Bruce Springsteen is now a kind of American royalty. He is also one of America's great citizen poets because the country and even the world are not big enough to contain the friendships that his music has cultivated. Just the thought of Springsteen and the Big Man toughing it out together is enough to shine some light in times of division and pettiness. We live in a time of small men—men without music and friendship—who in a sophisticated, hateful, and callous way are meticulously yet recklessly sketching out the blueprints for many circles of hell. They won't succeed, but it's likely to get worse before it gets better.

And when will it get better? The answer is simple: more friendship. Because friendship is about empathy and loyalty and generosity and timelessness and fun. None of these words apply to the standards leading the life of the republic these days, but Bruce is still kicking ass and taking names five nights a week, so there’s hope.
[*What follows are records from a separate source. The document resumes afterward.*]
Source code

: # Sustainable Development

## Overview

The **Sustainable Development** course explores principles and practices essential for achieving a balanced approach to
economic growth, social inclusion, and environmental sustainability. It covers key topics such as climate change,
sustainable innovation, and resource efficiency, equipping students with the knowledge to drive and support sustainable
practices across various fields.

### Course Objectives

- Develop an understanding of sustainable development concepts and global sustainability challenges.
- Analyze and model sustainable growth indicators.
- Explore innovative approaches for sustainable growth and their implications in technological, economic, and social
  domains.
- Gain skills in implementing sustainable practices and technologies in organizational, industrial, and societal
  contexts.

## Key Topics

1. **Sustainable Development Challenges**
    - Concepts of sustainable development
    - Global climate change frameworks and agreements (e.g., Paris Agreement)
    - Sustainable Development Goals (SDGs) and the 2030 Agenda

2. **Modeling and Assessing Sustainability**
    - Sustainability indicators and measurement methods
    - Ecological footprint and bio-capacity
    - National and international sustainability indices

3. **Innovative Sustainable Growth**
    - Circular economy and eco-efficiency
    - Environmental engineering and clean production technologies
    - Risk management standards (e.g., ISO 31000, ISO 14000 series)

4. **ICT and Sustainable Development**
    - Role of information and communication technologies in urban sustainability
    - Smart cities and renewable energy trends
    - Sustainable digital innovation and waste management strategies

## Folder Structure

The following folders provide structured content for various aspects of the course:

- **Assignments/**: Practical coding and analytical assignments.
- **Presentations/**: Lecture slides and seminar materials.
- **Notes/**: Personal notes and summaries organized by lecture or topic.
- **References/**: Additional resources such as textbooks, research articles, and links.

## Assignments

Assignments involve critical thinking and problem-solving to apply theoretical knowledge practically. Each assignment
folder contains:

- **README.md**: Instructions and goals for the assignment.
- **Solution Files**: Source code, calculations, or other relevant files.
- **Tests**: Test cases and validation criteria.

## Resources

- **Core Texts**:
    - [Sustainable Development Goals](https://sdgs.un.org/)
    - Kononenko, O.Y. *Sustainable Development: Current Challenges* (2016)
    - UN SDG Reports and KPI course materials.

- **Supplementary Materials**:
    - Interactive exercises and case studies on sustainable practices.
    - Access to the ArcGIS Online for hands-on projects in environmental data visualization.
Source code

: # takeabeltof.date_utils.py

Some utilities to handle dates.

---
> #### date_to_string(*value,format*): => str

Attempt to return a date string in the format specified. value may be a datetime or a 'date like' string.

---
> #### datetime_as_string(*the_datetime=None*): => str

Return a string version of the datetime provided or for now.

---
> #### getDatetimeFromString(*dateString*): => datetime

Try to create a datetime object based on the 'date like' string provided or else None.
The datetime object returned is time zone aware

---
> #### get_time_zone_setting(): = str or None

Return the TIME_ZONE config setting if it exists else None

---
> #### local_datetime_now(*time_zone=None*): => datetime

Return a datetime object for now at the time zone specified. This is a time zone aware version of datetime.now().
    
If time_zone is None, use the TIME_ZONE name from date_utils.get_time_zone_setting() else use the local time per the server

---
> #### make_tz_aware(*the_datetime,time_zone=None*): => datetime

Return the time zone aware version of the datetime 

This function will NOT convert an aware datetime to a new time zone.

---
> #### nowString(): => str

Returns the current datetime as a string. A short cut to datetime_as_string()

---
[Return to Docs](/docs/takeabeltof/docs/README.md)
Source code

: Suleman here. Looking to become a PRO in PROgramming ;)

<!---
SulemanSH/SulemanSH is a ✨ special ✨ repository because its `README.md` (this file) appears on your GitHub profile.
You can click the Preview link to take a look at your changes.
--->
Maybe the tickets are wildly overpriced (if you can even get them) but that's not the point. The point is that it's time concentrate very hard on the values embedded in the music of Springsteen and artists like him. It's time to listen for friendship, connection, compassion, and bravery. And then it's time to take what we hear from these artists and do like Bruce said we should do way back in 1978 in a legendary show at the old Cleveland Agora, which, like New York and Jerusalem, is my hometown.

“You think this is a free ride?,” he says.

You wanna play, you've got to pay! Now I wanna see you get up! And out there I want you to walk over to your radio! Turn the mother--- up as loud as she'll go, open up the windows, wake up your neighbors, 'cause if there's something you need, if there's something you want—You gotta raise your hand!

So make some friends, raise your hand, turn it up real loud, and then raise some hell of your own.

Dedicated to David Bry on his birthday, for his memory is a blessing, and there's always a seat right next to me wherever I go to listen to music—especially Bruce.